Os números inscritos nas casas servem para anotar as jogadas e registrar as soluções. Em quantas jogadas o leitor conseguirá resolver este primeiro problema? Depois de consegui-lo, tente repetir o feito, mas diminuindo o número de lances. O número mínimo de movimentos para a solução depende da casa em que se pretenda deixar a última peça. Em outras palavras, esse número tem relação direta com o par de casas que se escolha para iniciar e terminar o jogo.
Isto nos leva a um segundo problema, mais específico: começar com a casa central vaga e terminar com o último pino também colocado nessa mesma casa.
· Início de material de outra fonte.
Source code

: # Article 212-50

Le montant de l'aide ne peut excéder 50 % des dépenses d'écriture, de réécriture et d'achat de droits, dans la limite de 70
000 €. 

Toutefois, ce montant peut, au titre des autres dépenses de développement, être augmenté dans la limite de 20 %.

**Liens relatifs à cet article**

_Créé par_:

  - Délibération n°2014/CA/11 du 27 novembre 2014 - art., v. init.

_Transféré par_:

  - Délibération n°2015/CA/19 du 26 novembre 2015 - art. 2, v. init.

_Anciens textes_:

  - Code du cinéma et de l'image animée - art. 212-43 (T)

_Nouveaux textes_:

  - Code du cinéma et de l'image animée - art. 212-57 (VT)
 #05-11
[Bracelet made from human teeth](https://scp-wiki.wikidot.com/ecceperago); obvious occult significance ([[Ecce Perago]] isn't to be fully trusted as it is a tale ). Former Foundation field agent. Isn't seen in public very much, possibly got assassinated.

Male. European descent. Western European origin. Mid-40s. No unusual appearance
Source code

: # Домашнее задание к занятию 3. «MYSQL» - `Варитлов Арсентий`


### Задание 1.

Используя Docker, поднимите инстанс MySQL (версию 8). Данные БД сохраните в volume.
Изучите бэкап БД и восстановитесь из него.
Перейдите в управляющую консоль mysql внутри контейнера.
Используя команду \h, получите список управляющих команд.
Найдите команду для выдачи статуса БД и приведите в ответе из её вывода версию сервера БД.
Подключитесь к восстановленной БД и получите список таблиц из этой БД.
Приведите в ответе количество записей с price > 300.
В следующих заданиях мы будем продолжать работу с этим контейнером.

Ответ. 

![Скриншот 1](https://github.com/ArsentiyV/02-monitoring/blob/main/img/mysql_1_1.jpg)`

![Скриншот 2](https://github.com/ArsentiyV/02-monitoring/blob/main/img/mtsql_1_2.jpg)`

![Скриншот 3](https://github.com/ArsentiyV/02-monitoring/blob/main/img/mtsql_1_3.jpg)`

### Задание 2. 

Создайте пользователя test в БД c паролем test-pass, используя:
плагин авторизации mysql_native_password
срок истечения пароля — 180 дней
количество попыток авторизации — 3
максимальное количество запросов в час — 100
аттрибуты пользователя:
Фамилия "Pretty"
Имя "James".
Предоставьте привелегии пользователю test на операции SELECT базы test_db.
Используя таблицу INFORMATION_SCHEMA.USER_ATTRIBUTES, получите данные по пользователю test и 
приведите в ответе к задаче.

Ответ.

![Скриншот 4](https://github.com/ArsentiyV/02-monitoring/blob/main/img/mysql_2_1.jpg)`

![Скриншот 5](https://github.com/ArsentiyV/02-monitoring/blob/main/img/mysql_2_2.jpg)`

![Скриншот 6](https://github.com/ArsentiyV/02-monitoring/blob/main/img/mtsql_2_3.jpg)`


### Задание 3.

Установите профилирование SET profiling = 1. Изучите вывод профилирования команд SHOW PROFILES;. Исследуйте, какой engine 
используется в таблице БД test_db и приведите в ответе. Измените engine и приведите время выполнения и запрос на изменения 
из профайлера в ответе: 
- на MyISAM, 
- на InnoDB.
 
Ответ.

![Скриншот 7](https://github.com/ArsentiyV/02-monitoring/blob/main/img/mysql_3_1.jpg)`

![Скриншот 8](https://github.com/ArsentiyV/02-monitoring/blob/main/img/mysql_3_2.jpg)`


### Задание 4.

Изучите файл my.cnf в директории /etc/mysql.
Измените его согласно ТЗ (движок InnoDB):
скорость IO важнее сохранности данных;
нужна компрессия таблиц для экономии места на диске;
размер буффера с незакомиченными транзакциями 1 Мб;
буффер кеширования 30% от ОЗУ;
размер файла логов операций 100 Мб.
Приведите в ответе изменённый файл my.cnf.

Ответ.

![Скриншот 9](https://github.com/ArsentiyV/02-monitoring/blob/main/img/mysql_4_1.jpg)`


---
O leitor quer tentar? Saiba que o famoso inventor de quebra-cabeças inglês, Henry Ernest Dudeney, apresentou para este caso uma solução em dezenove lances, publicada em abril de 1908. Em seu comentário, ele afirmava não acreditar que essa marca pudesse ser melhorada. Todavia, doze anos mais tarde, Ernest Bergholt publicou o livro chamado The Game of Solitaire, onde apresentava uma solução em dezoito lances. Ela está à disposição do leitor aflito no armário de tranqüilizantes, isto é, na seção de soluções.
Nada nos obriga a começar com a casa vazia no centro. Se deixarmos vaga, no início, a casa de número 11, ou a de número 30, é possível resolver o problema em apenas quinze lances, o que constitui, até onde estou informado, o recorde absoluto. E preciso alertar o leitor, contudo, para o fato de que nem todos os pares de casas que sejam escolhidos para início e término serão capazes de gerar uma solução. O livro de Bergholt propunha vários outros problemas para o Solitaire. Por exemplo, manter uma das peças “na espera”, sem ser movida até o último lance, quando então ela captura uma ou mais peças e se torna a última sobrevivente.
Ou, em outro desafio, manter uma peça congelada, sem se mexer até a última jogada, quando acaba sendo capturada. Ou ainda tentar concluir o passatempo com um espetacular salto múltiplo que, segundo ele, pode capturar até nove peças na última jogada – um autêntico salto mortal, para quem tiver pouca paciência. A seção de soluções tem uma providencial rede de segurança, mas apenas para um salto múltiplo de seis peças. Acrobacias maiores correm por conta e risco do leitor.